··· Data records ···
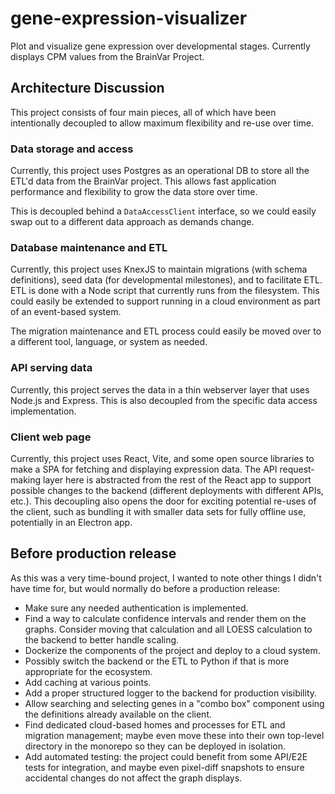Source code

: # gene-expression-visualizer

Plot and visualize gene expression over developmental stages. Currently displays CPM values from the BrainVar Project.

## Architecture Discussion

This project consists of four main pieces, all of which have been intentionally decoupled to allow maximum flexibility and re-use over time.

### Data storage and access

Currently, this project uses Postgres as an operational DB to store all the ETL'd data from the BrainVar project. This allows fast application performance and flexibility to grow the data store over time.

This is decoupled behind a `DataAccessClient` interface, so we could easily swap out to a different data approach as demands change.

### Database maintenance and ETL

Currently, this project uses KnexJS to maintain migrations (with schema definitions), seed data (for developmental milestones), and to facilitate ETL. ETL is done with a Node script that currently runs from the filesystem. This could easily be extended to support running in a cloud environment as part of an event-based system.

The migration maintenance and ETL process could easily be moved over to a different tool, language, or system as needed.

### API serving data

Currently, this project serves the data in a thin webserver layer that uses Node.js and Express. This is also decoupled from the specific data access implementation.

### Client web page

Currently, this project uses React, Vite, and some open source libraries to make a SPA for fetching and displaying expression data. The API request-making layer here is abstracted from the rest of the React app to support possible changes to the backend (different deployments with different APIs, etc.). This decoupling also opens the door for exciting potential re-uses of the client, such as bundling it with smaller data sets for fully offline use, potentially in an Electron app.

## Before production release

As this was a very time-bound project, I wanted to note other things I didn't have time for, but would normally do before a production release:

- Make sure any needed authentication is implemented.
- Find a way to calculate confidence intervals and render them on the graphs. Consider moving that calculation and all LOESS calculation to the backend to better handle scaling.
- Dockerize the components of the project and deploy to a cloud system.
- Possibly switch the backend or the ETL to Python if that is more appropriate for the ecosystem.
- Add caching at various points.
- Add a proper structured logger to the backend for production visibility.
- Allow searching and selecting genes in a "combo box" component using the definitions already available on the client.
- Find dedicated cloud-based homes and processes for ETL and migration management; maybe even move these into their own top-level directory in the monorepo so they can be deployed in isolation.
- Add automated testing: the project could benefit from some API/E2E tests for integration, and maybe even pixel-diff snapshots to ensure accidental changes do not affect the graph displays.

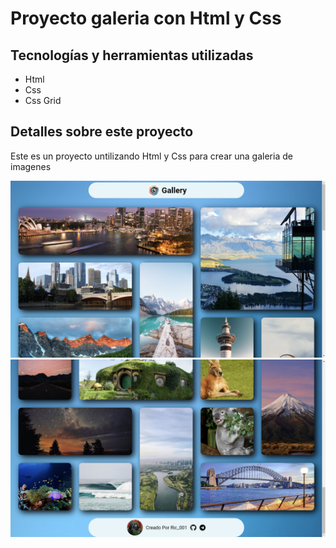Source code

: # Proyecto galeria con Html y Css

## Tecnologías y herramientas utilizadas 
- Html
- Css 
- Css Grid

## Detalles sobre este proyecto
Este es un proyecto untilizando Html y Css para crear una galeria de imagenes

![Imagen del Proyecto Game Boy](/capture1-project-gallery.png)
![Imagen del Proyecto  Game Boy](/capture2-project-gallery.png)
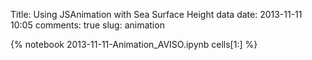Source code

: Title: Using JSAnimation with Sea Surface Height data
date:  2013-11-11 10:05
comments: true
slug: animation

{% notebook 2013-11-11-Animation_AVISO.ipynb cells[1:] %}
···
**Instructions for the task**: Apart from the images, everything in the records must be repeated exactly.

**Written solution**:
Source code

: # gene-expression-visualizer

Plot and visualize gene expression over developmental stages. Currently displays CPM values from the BrainVar Project.

## Architecture Discussion

This project consists of four main pieces, all of which have been intentionally decoupled to allow maximum flexibility and re-use over time.

### Data storage and access

Currently, this project uses Postgres as an operational DB to store all the ETL'd data from the BrainVar project. This allows fast application performance and flexibility to grow the data store over time.

This is decoupled behind a `DataAccessClient` interface, so we could easily swap out to a different data approach as demands change.

### Database maintenance and ETL

Currently, this project uses KnexJS to maintain migrations (with schema definitions), seed data (for developmental milestones), and to facilitate ETL. ETL is done with a Node script that currently runs from the filesystem. This could easily be extended to support running in a cloud environment as part of an event-based system.

The migration maintenance and ETL process could easily be moved over to a different tool, language, or system as needed.

### API serving data

Currently, this project serves the data in a thin webserver layer that uses Node.js and Express. This is also decoupled from the specific data access implementation.

### Client web page

Currently, this project uses React, Vite, and some open source libraries to make a SPA for fetching and displaying expression data. The API request-making layer here is abstracted from the rest of the React app to support possible changes to the backend (different deployments with different APIs, etc.). This decoupling also opens the door for exciting potential re-uses of the client, such as bundling it with smaller data sets for fully offline use, potentially in an Electron app.

## Before production release

As this was a very time-bound project, I wanted to note other things I didn't have time for, but would normally do before a production release:

- Make sure any needed authentication is implemented.
- Find a way to calculate confidence intervals and render them on the graphs. Consider moving that calculation and all LOESS calculation to the backend to better handle scaling.
- Dockerize the components of the project and deploy to a cloud system.
- Possibly switch the backend or the ETL to Python if that is more appropriate for the ecosystem.
- Add caching at various points.
- Add a proper structured logger to the backend for production visibility.
- Allow searching and selecting genes in a "combo box" component using the definitions already available on the client.
- Find dedicated cloud-based homes and processes for ETL and migration management; maybe even move these into their own top-level directory in the monorepo so they can be deployed in isolation.
- Add automated testing: the project could benefit from some API/E2E tests for integration, and maybe even pixel-diff snapshots to ensure accidental changes do not affect the graph displays.

Source code

: # Proyecto galeria con Html y Css

## Tecnologías y herramientas utilizadas 
- Html
- Css 
- Css Grid

## Detalles sobre este proyecto
Este es un proyecto untilizando Html y Css para crear una galeria de imagenes

![Imagen del Proyecto Game Boy](/capture1-project-gallery.png)
![Imagen del Proyecto  Game Boy](/capture2-project-gallery.png)
Source code

: Title: Using JSAnimation with Sea Surface Height data
date:  2013-11-11 10:05
comments: true
slug: animation

{% notebook 2013-11-11-Animation_AVISO.ipynb cells[1:] %}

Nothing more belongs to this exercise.